What you are asked to do: Please set the lines down again exactly, from the top of the entries through the line that contains "($b$) specify the".

[[ Data listing open ]]

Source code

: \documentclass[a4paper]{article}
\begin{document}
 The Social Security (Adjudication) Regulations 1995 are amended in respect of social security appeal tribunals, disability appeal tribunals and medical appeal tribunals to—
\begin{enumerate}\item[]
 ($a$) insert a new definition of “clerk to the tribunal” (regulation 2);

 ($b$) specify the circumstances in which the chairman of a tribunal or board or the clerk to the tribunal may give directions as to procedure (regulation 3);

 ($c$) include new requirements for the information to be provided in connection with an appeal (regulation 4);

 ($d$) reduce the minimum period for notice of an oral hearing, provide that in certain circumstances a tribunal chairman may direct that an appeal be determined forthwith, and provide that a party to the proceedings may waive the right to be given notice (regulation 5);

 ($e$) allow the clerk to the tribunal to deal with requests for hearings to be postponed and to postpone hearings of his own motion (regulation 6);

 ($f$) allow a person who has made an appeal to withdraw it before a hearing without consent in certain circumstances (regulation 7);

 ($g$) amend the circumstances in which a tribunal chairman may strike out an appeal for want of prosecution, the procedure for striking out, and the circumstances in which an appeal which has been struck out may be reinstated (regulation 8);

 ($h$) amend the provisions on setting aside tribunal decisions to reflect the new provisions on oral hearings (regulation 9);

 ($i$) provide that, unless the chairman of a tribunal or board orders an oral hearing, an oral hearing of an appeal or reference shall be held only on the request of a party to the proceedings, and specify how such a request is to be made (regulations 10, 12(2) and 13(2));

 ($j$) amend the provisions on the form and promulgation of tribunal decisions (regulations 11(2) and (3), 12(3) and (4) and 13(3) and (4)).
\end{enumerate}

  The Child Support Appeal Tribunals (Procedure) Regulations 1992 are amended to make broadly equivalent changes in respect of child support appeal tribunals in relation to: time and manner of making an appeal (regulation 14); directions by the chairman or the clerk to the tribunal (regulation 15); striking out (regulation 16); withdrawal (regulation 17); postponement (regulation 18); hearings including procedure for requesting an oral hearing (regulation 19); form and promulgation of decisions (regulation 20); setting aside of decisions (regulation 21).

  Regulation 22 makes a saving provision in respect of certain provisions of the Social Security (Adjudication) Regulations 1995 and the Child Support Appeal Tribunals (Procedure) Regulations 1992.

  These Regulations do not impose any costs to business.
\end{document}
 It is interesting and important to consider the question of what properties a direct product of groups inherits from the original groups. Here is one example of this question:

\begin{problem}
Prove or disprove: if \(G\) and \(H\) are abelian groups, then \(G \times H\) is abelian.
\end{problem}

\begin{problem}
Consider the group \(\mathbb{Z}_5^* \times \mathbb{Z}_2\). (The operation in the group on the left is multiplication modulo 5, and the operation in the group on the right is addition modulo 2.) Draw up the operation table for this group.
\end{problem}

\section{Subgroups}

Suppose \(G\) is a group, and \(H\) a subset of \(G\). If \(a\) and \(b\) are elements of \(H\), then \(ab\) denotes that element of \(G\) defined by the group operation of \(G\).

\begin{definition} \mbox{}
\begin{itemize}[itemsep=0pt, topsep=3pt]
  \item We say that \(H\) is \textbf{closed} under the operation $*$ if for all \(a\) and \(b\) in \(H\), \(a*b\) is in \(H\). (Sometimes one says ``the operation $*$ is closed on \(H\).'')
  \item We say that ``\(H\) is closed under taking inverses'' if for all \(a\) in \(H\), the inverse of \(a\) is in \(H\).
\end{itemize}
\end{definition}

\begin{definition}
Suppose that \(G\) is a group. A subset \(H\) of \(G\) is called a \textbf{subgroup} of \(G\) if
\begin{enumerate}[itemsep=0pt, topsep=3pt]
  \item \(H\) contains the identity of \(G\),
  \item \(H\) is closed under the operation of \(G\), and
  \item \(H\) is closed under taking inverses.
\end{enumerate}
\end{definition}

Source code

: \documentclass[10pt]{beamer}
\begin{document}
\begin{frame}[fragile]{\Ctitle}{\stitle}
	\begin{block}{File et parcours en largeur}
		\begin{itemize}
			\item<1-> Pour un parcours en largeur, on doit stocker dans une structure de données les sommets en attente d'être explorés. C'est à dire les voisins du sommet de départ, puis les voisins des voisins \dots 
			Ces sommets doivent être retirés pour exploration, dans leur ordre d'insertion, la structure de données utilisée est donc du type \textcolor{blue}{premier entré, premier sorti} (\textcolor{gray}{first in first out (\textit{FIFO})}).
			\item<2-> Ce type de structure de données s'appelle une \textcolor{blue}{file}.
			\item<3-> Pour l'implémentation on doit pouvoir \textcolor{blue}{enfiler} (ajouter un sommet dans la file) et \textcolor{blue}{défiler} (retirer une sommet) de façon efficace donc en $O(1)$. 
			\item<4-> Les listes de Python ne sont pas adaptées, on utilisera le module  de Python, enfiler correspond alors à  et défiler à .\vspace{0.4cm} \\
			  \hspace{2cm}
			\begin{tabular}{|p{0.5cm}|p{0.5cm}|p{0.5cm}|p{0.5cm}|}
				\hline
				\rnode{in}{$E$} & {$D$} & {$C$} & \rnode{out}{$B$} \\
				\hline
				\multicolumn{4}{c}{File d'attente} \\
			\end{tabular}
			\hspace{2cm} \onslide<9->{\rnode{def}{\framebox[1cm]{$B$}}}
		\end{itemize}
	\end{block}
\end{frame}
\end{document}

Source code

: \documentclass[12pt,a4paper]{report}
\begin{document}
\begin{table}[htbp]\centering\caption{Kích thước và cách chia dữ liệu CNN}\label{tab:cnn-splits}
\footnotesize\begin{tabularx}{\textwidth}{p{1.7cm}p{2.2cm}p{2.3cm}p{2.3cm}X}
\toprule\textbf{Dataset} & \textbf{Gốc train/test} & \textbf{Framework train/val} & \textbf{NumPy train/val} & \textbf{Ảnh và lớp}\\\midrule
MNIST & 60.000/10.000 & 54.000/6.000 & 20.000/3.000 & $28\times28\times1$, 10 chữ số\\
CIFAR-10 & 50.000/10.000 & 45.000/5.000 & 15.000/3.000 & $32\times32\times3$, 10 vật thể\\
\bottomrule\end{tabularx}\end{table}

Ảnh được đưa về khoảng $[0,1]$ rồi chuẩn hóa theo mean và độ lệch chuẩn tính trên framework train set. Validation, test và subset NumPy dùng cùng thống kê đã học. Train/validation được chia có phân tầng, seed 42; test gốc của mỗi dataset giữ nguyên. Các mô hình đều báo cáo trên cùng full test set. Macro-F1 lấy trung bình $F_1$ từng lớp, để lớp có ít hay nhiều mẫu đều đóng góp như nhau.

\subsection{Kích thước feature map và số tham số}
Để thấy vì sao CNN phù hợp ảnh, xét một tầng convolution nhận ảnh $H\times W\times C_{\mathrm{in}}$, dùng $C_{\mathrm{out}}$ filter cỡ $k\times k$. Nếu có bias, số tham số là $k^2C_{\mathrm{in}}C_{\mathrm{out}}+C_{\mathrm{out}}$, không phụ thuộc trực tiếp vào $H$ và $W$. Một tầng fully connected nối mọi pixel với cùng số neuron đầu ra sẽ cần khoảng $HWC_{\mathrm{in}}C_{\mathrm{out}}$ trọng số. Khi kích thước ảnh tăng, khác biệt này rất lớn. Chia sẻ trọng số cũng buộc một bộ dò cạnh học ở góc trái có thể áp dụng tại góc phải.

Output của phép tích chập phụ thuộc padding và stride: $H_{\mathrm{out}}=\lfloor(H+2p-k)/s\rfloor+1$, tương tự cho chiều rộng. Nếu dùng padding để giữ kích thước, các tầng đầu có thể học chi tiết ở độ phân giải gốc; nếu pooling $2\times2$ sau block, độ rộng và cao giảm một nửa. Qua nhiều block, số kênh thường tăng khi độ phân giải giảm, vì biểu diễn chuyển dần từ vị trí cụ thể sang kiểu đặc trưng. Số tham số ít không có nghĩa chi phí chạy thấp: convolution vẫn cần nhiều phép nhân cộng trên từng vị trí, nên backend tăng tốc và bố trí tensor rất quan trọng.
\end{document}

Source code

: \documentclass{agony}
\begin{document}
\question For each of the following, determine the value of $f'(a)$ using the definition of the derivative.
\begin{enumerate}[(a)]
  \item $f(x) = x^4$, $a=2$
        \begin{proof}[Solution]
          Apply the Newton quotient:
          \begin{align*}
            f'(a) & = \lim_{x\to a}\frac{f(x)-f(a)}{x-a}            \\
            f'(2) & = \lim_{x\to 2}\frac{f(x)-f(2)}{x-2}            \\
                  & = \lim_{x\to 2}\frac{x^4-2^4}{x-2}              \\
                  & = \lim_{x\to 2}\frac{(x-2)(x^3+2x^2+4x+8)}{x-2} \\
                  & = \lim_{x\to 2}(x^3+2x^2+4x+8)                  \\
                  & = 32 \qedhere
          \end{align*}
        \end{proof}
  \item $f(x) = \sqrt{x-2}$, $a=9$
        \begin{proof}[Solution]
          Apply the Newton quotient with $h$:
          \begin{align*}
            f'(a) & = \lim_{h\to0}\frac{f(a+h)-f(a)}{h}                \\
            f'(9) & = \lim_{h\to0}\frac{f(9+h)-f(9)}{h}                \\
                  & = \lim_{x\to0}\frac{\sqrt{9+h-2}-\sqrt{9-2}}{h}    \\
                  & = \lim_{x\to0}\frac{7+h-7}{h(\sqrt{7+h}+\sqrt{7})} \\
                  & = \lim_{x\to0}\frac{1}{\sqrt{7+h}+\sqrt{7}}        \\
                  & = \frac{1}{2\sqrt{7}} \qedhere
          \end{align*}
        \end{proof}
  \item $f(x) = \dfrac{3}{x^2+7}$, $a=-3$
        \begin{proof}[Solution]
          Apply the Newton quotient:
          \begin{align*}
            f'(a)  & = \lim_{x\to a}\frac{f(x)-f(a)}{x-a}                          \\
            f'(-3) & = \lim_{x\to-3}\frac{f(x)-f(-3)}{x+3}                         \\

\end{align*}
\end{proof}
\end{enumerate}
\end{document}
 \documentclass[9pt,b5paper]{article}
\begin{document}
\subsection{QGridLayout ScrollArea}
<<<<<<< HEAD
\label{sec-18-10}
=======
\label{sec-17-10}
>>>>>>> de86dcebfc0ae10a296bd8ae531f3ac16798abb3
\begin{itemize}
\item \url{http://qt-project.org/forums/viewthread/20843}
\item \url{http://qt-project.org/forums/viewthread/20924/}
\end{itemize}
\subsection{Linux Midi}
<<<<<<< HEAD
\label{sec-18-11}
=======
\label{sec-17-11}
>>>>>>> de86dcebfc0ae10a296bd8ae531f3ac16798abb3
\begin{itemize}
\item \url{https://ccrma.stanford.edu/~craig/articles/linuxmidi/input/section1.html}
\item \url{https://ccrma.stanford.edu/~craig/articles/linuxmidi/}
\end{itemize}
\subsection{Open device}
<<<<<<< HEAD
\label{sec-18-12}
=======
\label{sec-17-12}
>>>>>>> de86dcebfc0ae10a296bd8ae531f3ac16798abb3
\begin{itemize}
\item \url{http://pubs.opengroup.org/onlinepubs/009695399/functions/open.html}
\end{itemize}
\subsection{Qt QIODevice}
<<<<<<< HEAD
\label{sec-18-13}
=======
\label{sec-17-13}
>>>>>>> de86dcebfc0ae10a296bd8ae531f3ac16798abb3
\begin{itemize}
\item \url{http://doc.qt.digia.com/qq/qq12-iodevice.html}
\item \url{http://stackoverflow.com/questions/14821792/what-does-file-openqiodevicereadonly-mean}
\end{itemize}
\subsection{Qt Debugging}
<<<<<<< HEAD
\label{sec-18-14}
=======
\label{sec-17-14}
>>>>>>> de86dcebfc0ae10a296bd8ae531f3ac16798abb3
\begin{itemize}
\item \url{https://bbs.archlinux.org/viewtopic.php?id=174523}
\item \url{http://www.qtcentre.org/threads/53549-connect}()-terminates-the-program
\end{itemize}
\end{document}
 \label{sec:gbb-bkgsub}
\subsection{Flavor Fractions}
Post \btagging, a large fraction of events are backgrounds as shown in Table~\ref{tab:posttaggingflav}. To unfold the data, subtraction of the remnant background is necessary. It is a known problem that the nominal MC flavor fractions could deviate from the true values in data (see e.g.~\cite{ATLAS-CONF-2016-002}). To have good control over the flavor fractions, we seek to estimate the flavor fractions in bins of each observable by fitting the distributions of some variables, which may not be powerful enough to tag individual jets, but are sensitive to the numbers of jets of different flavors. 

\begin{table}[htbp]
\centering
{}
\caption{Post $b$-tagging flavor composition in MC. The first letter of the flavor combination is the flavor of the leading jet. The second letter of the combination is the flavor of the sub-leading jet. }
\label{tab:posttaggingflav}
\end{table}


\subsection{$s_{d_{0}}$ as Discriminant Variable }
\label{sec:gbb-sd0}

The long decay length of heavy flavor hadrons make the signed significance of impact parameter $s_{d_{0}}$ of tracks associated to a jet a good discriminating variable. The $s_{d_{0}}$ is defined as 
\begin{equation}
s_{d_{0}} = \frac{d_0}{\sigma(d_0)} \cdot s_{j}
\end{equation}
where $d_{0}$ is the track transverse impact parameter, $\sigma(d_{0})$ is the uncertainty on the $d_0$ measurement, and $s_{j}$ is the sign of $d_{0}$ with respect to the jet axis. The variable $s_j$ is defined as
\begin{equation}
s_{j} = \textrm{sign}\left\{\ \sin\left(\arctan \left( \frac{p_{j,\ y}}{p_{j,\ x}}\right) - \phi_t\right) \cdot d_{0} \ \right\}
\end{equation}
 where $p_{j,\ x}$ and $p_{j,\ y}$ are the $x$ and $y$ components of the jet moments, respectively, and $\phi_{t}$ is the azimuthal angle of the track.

[[ Data listing closed ]]

Finished exercise:
Source code

: \documentclass[a4paper]{article}
\begin{document}
 The Social Security (Adjudication) Regulations 1995 are amended in respect of social security appeal tribunals, disability appeal tribunals and medical appeal tribunals to—
\begin{enumerate}\item[]
 ($a$) insert a new definition of “clerk to the tribunal” (regulation 2);

 ($b$) specify the circumstances in which the chairman of a tribunal or board or the clerk to the tribunal may give directions as to procedure (regulation 3);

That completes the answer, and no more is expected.